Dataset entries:

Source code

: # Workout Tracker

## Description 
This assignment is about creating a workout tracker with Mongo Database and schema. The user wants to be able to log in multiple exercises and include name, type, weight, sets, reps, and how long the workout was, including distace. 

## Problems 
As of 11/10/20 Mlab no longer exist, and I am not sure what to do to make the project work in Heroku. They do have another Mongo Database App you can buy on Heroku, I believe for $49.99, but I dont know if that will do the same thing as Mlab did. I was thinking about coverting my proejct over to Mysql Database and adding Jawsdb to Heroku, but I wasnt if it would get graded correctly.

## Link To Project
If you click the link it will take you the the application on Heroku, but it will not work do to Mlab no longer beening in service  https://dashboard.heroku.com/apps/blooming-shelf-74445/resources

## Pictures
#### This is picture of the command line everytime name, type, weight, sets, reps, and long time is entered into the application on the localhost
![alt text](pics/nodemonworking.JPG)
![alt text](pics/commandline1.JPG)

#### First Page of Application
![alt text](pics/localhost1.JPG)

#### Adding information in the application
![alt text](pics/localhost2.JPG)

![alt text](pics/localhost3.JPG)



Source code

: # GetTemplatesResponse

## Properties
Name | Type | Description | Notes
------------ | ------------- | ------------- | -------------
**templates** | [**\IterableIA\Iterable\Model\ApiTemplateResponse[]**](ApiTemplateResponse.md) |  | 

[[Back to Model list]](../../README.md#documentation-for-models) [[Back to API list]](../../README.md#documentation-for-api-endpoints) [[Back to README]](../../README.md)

---

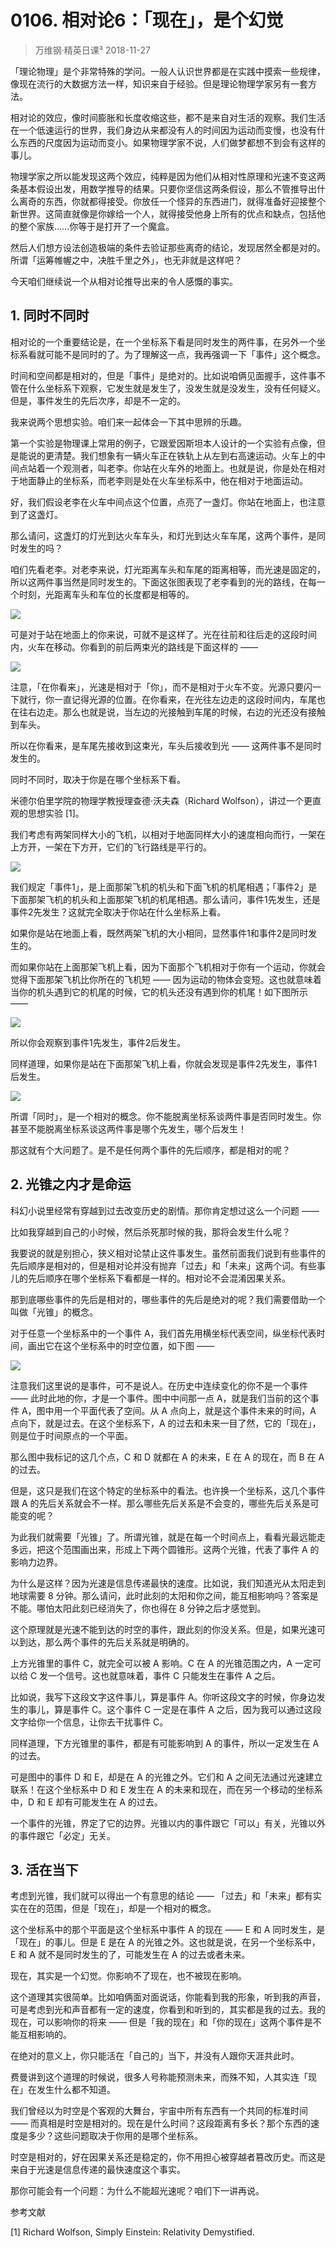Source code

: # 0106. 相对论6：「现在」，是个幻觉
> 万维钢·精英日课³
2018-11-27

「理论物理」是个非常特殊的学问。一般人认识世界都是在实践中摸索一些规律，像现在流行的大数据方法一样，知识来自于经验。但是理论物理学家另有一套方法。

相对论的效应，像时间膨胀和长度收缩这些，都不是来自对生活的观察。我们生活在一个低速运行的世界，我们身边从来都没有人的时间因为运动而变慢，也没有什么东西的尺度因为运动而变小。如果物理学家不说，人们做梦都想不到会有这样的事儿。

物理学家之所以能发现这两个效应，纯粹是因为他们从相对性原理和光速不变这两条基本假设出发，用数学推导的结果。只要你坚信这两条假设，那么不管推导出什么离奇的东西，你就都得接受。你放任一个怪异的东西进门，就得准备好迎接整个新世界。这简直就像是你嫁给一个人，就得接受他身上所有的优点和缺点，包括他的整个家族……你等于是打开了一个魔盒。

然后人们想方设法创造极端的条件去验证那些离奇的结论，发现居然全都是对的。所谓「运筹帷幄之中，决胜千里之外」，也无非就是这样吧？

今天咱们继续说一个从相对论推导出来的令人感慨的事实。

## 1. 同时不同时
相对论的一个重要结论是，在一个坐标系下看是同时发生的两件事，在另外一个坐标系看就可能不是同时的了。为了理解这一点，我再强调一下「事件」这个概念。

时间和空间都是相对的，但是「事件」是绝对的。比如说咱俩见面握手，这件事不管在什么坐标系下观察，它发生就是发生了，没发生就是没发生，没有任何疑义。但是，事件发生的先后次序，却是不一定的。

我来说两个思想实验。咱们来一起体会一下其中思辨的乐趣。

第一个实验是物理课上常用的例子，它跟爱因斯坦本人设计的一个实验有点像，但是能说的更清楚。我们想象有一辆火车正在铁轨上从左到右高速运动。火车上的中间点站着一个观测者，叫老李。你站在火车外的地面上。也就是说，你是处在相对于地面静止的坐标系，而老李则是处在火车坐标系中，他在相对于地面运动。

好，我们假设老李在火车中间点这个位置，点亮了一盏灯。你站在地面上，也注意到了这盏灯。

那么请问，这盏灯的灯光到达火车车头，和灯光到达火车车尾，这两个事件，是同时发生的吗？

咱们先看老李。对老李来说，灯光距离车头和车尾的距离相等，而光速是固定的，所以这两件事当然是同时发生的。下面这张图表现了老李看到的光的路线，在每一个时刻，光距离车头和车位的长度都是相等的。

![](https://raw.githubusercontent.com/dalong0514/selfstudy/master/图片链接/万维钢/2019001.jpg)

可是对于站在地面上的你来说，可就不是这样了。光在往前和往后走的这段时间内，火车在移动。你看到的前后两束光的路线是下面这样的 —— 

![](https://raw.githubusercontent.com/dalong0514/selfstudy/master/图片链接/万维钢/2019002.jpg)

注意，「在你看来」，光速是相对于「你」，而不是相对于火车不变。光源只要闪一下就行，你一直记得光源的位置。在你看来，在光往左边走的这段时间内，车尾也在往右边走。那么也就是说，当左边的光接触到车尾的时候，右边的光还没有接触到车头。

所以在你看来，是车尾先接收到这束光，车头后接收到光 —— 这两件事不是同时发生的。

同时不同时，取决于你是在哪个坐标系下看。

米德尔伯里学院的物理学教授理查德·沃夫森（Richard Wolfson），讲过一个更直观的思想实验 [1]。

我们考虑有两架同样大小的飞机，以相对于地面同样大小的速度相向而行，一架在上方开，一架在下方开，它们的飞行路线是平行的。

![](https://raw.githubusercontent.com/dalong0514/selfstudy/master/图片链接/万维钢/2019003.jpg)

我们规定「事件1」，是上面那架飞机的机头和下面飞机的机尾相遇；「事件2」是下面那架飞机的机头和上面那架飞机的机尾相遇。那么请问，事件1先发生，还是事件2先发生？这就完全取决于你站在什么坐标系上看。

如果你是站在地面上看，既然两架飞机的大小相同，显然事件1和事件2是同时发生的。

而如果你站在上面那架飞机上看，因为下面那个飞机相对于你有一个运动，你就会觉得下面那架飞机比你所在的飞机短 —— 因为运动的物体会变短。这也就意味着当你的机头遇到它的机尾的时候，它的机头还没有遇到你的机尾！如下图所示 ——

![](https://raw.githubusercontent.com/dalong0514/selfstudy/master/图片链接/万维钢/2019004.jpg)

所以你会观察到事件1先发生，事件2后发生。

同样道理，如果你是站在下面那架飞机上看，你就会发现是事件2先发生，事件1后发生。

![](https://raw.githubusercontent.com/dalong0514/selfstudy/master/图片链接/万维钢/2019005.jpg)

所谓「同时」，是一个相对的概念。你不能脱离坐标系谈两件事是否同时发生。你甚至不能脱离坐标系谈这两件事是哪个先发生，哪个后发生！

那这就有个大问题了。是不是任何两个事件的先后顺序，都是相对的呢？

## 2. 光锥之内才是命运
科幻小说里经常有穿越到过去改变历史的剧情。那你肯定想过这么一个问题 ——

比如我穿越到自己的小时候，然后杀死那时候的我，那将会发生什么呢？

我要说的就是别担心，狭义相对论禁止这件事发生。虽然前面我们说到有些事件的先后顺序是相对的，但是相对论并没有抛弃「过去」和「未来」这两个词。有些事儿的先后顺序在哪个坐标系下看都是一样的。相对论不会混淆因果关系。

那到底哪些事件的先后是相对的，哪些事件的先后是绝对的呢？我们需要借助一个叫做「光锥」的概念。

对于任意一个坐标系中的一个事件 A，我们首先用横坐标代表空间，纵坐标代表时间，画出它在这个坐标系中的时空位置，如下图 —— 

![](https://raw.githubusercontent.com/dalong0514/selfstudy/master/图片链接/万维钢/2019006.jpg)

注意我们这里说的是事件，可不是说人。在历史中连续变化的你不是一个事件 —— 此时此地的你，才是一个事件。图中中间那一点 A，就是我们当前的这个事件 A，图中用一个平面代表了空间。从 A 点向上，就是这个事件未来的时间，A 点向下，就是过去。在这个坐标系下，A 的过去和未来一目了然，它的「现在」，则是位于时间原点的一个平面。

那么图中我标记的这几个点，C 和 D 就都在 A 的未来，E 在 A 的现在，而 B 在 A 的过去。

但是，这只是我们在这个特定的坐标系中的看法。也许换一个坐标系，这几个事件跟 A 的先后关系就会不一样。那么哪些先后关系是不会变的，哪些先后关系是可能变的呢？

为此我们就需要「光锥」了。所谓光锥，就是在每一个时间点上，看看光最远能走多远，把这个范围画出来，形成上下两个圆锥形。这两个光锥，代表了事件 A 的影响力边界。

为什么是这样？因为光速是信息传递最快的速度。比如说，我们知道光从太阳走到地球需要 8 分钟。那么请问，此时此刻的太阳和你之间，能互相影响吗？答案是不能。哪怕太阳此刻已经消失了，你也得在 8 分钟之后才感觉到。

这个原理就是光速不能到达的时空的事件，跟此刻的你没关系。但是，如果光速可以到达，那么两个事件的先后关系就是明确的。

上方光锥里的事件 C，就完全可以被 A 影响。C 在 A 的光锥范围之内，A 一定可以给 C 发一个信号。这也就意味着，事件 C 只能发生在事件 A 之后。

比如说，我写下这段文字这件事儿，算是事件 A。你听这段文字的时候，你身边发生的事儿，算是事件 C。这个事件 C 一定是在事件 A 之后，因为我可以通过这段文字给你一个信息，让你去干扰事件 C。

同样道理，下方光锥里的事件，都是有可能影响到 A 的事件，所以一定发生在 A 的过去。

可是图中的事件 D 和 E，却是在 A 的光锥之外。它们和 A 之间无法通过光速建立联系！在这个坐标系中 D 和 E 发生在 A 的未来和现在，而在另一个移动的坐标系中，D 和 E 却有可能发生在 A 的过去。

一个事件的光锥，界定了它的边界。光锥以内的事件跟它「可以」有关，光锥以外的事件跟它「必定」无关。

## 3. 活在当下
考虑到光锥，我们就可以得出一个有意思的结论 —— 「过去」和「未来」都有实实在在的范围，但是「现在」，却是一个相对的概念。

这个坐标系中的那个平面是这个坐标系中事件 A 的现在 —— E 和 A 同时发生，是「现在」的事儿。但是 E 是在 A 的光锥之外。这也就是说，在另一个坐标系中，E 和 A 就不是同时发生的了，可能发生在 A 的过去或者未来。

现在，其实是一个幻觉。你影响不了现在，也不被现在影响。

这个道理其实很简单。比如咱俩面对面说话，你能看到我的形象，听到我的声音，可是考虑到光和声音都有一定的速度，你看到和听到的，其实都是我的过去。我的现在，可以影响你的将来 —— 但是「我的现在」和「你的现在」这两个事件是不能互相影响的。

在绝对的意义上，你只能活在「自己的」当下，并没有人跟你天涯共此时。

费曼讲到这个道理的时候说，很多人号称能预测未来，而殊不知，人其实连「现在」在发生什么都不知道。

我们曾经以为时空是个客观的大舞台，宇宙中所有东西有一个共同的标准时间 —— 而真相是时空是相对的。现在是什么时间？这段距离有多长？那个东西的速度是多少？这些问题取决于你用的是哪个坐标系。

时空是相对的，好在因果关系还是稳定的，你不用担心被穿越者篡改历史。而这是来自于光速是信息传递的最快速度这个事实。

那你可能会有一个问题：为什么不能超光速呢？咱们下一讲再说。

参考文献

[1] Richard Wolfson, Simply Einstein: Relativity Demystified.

...

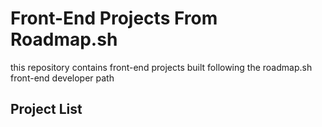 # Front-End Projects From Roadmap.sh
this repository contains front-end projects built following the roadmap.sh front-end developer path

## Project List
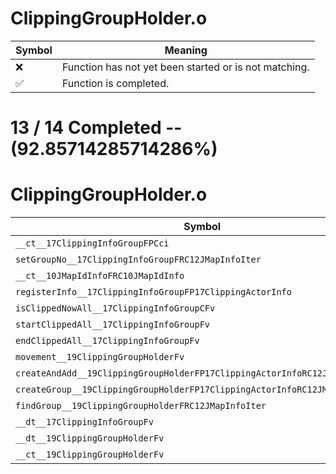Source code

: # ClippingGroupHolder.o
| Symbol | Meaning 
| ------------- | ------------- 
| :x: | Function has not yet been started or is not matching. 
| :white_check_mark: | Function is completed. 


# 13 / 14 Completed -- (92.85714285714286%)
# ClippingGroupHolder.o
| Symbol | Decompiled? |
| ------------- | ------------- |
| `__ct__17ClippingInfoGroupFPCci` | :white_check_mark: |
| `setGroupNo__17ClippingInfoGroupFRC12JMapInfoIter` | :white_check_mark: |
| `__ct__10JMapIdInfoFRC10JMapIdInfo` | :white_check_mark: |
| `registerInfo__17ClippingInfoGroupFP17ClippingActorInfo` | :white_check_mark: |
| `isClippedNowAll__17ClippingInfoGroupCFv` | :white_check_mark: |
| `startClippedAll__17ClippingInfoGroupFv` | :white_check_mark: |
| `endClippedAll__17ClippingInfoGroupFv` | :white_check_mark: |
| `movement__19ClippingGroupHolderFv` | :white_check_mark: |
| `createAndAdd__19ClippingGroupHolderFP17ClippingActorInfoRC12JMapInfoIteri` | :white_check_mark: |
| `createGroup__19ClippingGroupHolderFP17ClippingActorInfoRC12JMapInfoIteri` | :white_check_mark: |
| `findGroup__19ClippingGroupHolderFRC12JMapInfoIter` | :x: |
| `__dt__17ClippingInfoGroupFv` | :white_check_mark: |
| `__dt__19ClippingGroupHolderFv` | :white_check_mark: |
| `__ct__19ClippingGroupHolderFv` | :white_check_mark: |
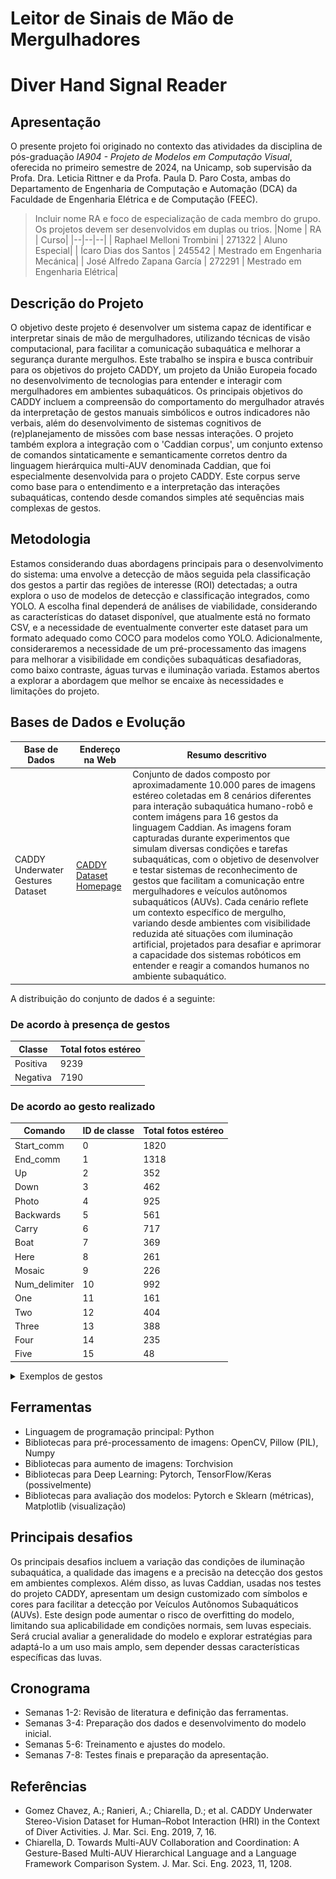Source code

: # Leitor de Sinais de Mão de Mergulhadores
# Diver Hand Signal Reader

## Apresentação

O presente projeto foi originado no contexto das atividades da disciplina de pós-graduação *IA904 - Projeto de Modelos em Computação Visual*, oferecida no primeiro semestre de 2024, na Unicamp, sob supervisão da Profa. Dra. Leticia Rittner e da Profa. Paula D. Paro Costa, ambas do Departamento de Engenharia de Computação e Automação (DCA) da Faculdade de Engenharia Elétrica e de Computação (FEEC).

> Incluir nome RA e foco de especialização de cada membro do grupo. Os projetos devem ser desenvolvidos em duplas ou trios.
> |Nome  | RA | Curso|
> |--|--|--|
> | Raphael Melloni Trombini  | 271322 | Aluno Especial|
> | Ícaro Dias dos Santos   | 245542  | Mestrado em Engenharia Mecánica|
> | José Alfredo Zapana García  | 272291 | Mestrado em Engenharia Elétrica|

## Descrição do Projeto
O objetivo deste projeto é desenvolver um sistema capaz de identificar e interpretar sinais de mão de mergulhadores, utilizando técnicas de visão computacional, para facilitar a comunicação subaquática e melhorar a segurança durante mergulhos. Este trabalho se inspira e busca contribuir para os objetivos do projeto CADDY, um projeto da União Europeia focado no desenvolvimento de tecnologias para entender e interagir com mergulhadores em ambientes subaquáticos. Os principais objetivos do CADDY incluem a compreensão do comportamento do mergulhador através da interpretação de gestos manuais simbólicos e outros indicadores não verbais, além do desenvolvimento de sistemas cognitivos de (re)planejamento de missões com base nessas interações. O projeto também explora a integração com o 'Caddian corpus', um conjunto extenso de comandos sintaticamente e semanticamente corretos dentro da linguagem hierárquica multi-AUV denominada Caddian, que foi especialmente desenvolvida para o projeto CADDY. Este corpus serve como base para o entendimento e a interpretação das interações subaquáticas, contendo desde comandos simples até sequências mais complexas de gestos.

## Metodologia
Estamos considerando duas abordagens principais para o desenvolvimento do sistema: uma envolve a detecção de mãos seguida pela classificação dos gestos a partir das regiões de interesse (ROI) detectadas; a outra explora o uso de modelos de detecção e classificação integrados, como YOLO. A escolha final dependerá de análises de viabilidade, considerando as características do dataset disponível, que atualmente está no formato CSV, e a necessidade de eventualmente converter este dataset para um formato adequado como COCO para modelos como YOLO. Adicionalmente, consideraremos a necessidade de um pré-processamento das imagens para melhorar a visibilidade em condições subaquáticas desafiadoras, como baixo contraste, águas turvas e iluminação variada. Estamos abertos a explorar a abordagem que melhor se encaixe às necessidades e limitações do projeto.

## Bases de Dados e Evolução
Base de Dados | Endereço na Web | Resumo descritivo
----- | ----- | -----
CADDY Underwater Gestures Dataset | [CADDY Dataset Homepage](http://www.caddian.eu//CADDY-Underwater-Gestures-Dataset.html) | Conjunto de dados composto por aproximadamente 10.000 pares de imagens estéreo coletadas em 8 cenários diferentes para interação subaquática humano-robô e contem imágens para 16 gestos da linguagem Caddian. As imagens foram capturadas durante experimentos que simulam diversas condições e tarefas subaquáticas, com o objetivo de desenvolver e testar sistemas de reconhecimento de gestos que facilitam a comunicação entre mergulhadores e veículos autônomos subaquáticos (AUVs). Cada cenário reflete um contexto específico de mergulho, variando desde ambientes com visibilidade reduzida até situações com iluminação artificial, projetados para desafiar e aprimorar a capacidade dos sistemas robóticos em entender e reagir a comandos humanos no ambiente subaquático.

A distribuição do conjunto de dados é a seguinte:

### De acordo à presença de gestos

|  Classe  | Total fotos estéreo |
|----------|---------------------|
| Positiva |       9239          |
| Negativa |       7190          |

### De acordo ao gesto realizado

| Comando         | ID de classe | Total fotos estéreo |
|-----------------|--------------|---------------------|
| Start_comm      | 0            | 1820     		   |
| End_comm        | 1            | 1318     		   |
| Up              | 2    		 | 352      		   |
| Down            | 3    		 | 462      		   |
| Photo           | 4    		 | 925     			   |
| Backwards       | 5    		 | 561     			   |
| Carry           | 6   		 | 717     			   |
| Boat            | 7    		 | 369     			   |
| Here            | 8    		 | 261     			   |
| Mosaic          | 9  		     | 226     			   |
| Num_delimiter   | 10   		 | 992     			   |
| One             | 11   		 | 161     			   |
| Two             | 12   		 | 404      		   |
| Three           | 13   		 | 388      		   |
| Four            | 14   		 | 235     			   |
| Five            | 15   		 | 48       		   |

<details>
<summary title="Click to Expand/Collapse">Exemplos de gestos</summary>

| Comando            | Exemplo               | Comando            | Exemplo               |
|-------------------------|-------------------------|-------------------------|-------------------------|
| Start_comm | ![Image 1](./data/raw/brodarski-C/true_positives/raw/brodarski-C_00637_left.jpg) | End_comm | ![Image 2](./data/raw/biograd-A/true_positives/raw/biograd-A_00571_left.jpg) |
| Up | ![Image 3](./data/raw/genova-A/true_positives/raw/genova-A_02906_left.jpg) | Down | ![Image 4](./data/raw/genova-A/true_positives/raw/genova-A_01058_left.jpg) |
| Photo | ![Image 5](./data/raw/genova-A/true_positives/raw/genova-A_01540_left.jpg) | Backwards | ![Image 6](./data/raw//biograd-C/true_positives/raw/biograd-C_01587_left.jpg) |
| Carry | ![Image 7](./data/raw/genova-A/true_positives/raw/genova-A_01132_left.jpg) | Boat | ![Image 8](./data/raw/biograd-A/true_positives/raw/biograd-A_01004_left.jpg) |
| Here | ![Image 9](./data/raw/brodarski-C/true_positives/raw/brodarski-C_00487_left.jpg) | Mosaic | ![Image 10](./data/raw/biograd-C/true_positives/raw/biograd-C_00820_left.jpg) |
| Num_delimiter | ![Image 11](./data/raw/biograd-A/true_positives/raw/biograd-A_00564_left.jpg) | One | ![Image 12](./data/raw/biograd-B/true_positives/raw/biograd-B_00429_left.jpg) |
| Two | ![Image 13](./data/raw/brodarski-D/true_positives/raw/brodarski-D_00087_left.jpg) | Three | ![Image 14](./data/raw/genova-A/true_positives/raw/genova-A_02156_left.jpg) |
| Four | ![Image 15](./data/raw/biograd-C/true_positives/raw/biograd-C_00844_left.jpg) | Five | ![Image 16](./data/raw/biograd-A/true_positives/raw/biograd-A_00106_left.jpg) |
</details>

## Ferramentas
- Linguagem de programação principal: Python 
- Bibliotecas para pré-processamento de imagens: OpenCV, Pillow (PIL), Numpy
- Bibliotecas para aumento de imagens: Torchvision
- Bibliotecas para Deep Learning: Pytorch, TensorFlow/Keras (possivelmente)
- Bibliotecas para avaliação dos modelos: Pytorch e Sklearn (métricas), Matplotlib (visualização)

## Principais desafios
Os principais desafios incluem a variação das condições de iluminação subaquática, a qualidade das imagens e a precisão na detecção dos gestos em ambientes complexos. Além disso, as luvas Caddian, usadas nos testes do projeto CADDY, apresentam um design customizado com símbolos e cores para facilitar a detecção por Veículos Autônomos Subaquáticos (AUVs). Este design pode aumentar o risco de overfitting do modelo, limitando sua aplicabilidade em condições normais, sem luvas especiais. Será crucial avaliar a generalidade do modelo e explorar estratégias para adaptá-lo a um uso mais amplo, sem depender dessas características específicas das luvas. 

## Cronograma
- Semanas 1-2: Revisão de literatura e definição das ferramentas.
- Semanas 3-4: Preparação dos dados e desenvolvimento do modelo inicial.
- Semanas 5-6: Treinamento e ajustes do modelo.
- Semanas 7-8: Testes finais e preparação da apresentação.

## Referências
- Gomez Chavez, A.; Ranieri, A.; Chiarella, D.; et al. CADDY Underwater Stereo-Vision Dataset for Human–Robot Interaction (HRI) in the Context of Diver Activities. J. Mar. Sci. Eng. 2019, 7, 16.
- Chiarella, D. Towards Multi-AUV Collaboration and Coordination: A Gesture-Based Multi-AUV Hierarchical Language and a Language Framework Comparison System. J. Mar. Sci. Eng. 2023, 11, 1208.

■ **Work order**
Go through the records above and count the lines with the word "genova" in them. Answer with the number only.

■ **The completed task**
4